I am unable to get the assessment running in the gradio notebook, below is my server_app.py file, please help. Also im almost out of the server times of 32 hours
@vkudlay
PS sorry for the bad code
%%writefile server_app.py
# https://python.langchain.com/docs/langserve#server
from fastapi import FastAPI
from langchain.prompts import ChatPromptTemplate
from langchain_nvidia_ai_endpoints import ChatNVIDIA
from langserve import add_routes
llm = ChatNVIDIA(model="mistralai/mixtral-8x7b-instruct-v0.1")
from langchain_core.output_parsers import StrOutputParser
from langchain_core.prompts import ChatPromptTemplate
from langchain_core.runnables import RunnableLambda, RunnableBranch
from langchain_core.runnables.passthrough import RunnableAssign
from langchain.document_transformers import LongContextReorder
from langchain_nvidia_ai_endpoints import ChatNVIDIA, NVIDIAEmbeddings
from functools import partial
from operator import itemgetter
import gradio as gr
from langchain_community.vectorstores import FAISS
embedder = NVIDIAEmbeddings(
model="nvidia/embed-qa-4", truncate="END",
base_url="http://llm_client:9000/v1"
)
docstore = FAISS.load_local("docstore_index", embedder, allow_dangerous_deserialization=True)

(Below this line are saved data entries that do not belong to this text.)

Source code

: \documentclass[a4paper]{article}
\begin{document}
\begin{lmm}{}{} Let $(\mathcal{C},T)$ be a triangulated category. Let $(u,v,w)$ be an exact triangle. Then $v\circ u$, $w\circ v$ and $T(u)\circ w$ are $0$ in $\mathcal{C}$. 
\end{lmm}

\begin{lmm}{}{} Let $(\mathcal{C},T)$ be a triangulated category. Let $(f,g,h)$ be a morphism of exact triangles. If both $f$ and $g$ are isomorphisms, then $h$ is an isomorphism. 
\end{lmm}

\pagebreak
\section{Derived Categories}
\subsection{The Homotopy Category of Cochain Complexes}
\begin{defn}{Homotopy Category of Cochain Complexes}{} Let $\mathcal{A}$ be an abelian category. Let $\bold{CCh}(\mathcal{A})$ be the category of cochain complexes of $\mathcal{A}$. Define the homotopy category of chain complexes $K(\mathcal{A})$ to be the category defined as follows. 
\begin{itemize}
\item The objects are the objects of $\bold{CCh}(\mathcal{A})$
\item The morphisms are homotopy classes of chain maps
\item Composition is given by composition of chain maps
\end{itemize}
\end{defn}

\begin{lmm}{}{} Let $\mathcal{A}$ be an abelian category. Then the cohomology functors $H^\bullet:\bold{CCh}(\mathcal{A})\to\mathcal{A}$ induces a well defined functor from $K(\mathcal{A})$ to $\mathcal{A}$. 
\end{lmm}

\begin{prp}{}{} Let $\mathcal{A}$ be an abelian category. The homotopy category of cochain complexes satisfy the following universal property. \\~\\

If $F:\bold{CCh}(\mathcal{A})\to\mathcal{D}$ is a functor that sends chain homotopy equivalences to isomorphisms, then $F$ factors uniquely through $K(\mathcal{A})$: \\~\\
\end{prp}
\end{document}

docs = list(docstore.docstore._dict.values())
#####################################################################
# NVIDIAEmbeddings.get_available_models(base_url="http://llm_client:9000/v1")

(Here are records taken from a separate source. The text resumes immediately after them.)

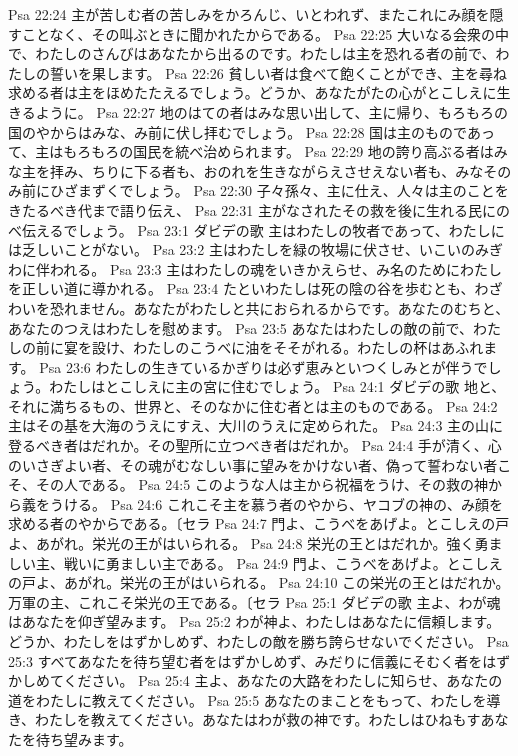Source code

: Psa 22:24  主が苦しむ者の苦しみをかろんじ、いとわれず、またこれにみ顔を隠すことなく、その叫ぶときに聞かれたからである。
Psa 22:25  大いなる会衆の中で、わたしのさんびはあなたから出るのです。わたしは主を恐れる者の前で、わたしの誓いを果します。
Psa 22:26  貧しい者は食べて飽くことができ、主を尋ね求める者は主をほめたたえるでしょう。どうか、あなたがたの心がとこしえに生きるように。
Psa 22:27  地のはての者はみな思い出して、主に帰り、もろもろの国のやからはみな、み前に伏し拝むでしょう。
Psa 22:28  国は主のものであって、主はもろもろの国民を統べ治められます。
Psa 22:29  地の誇り高ぶる者はみな主を拝み、ちりに下る者も、おのれを生きながらえさせえない者も、みなそのみ前にひざまずくでしょう。
Psa 22:30  子々孫々、主に仕え、人々は主のことをきたるべき代まで語り伝え、
Psa 22:31  主がなされたその救を後に生れる民にのべ伝えるでしょう。
Psa 23:1  ダビデの歌 主はわたしの牧者であって、わたしには乏しいことがない。
Psa 23:2  主はわたしを緑の牧場に伏させ、いこいのみぎわに伴われる。
Psa 23:3  主はわたしの魂をいきかえらせ、み名のためにわたしを正しい道に導かれる。
Psa 23:4  たといわたしは死の陰の谷を歩むとも、わざわいを恐れません。あなたがわたしと共におられるからです。あなたのむちと、あなたのつえはわたしを慰めます。
Psa 23:5  あなたはわたしの敵の前で、わたしの前に宴を設け、わたしのこうべに油をそそがれる。わたしの杯はあふれます。
Psa 23:6  わたしの生きているかぎりは必ず恵みといつくしみとが伴うでしょう。わたしはとこしえに主の宮に住むでしょう。
Psa 24:1  ダビデの歌 地と、それに満ちるもの、世界と、そのなかに住む者とは主のものである。
Psa 24:2  主はその基を大海のうえにすえ、大川のうえに定められた。
Psa 24:3  主の山に登るべき者はだれか。その聖所に立つべき者はだれか。
Psa 24:4  手が清く、心のいさぎよい者、その魂がむなしい事に望みをかけない者、偽って誓わない者こそ、その人である。
Psa 24:5  このような人は主から祝福をうけ、その救の神から義をうける。
Psa 24:6  これこそ主を慕う者のやから、ヤコブの神の、み顔を求める者のやからである。〔セラ
Psa 24:7  門よ、こうべをあげよ。とこしえの戸よ、あがれ。栄光の王がはいられる。
Psa 24:8  栄光の王とはだれか。強く勇ましい主、戦いに勇ましい主である。
Psa 24:9  門よ、こうべをあげよ。とこしえの戸よ、あがれ。栄光の王がはいられる。
Psa 24:10  この栄光の王とはだれか。万軍の主、これこそ栄光の王である。〔セラ
Psa 25:1  ダビデの歌 主よ、わが魂はあなたを仰ぎ望みます。
Psa 25:2  わが神よ、わたしはあなたに信頼します。どうか、わたしをはずかしめず、わたしの敵を勝ち誇らせないでください。
Psa 25:3  すべてあなたを待ち望む者をはずかしめず、みだりに信義にそむく者をはずかしめてください。
Psa 25:4  主よ、あなたの大路をわたしに知らせ、あなたの道をわたしに教えてください。
Psa 25:5  あなたのまことをもって、わたしを導き、わたしを教えてください。あなたはわが救の神です。わたしはひねもすあなたを待ち望みます。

# ChatNVIDIA.get_available_models(base_url="http://llm_client:9000/v1")
instruct_llm = ChatNVIDIA(
model="mistralai/mixtral-8x22b-instruct-v0.1",
base_url="http://llm_client:9000/v1"
)
llm = instruct_llm | StrOutputParser()
#####################################################################
def docs2str(docs, title="Document"):
"""Useful utility for making chunks into context string. Optional, but useful"""
out_str = ""
for doc in docs:
doc_name = getattr(doc, 'metadata', {}).get('Title', title)
if doc_name: out_str += f"[Quote from {doc_name}] "
out_str += getattr(doc, 'page_content', str(doc)) + "\n"
return out_str
chat_prompt = ChatPromptTemplate.from_template(
"You are a document chatbot. Help the user as they ask questions about documents."
" User messaged just asked you a question: {input}\n\n"
" The following information may be useful for your response: "
" Document Retrieval:\n{context}\n\n"
" (Answer only from retrieval. Only cite sources that are used. Make your response conversational)"
"\n\nUser Question: {input}"
)
def output_puller(inputs):
""""Output generator. Useful if your chain returns a dictionary with key 'output'"""
print('inputs', inputs)
yield inputs
'''if isinstance(inputs, dict):
inputs = [inputs]
for token in inputs:
if token.get('output'):
yield token.get('output')
else:
yield ""'''
#####################################################################
## TODO: Pull in your desired RAG Chain. Memory not necessary
## Chain 1 Specs: "Hello World" -> retrieval_chain
## -> {'input': <str>, 'context' : <str>}
long_reorder = RunnableLambda(LongContextReorder().transform_documents) ## GIVEN
##context_getter = itemgetter('input') | docstore.as_retriever() | long_reorder | docs2str ## TODO
retrieval_chain = RunnableLambda(lambda x: docstore.as_retriever())
##retrieval_chain = {'input' : (lambda x: x)} | RunnableAssign({'context' : context_getter})
## Chain 2 Specs: retrieval_chain -> generator_chain
## -> {"output" : <str>, ...} -> output_puller
generator_chain = chat_prompt | llm ## TODO
#generator_chain = RunnableAssign({'output' : generator_chain})# | output_puller ## GIVEN
## END TODO
#####################################################################
rag_chain = retrieval_chain | generator_chain
app = FastAPI(
title="LangChain Server",
version="1.0",
description="A simple api server using Langchain's Runnable interfaces",
)
add_routes(
app,
instruct_llm,
path="/basic_chat",
)
add_routes(
app,
generator_chain,
path="/generator",
)
add_routes(
app,
retrieval_chain,
path="/retriever",
)
## Might be encountered if this were for a standalone python file...
if __name__ == "__main__":
import uvicorn
uvicorn.run(app, host="0.0.0.0", port=9012)
The individual chains seem to work as expected when running using RemoteRunnable and streaming them.